Exercise brief: In the listing that follows, count each line containing the string "numberwithin" and report only the count.

Recorded information:
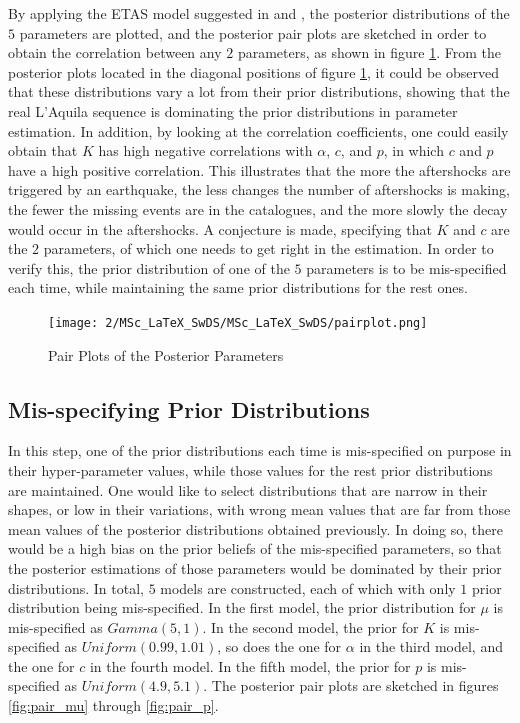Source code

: \documentclass[11pt,twoside]{article}
\numberwithin{Theorem}{section}
\numberwithin{Definition}{section}
\numberwithin{Lemma}{section}
\numberwithin{Algorithm}{section}
\numberwithin{equation}{section}
\begin{document}
By applying the ETAS model suggested in \cite{naylor2023bayesian} and \cite{serafini2023approximation}, the posterior distributions of the $5$ parameters are plotted, and the posterior pair plots are sketched in order to obtain the correlation between any $2$ parameters, as shown in figure \ref{fig:pair}. From the posterior plots located in the diagonal positions of figure \ref{fig:pair}, it could be observed that these distributions vary a lot from their prior distributions, showing that the real L'Aquila sequence is dominating the prior distributions in parameter estimation. In addition, by looking at the correlation coefficients, one could easily obtain that $K$ has high negative correlations with $\alpha$, $c$, and $p$, in which $c$ and $p$ have a high positive correlation. This illustrates that the more the aftershocks are triggered by an earthquake, the less changes the number of aftershocks is making, the fewer the missing events are in the catalogues, and the more slowly the decay would occur in the aftershocks. A conjecture is made, specifying that $K$ and $c$ are the $2$ parameters, of which one needs to get right in the estimation. In order to verify this, the prior distribution of one of the $5$ parameters is to be mis-specified each time, while maintaining the same prior distributions for the rest ones.
\begin{figure}[h]
\centering
\texttt{[image: 2/MSc\_LaTeX\_SwDS/MSc\_LaTeX\_SwDS/pairplot.png]}
\caption{Pair Plots of the Posterior Parameters}
\label{fig:pair}
\end{figure}
\subsection{Mis-specifying Prior Distributions}
In this step, one of the prior distributions each time is mis-specified on purpose in their hyper-parameter values, while those values for the rest prior distributions are maintained. One would like to select distributions that are narrow in their shapes, or low in their variations, with wrong mean values that are far from those mean values of the posterior distributions obtained previously. In doing so, there would be a high bias on the prior beliefs of the mis-specified parameters, so that the posterior estimations of those parameters would be dominated by their prior distributions. In total, $5$ models are constructed, each of which with only $1$ prior distribution being mis-specified. In the first model, the prior distribution for $\mu$ is mis-specified as $Gamma(5,1)$. In the second model, the prior for $K$ is mis-specified as $Uniform(0.99,1.01)$, so does the one for $\alpha$ in the third model, and the one for $c$ in the fourth model. In the fifth model, the prior for $p$ is mis-specified as $Uniform(4.9,5.1)$. The posterior pair plots are sketched in figures \ref{fig:pair_mu} through \ref{fig:pair_p}.
\end{document}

Result of the exercise: 5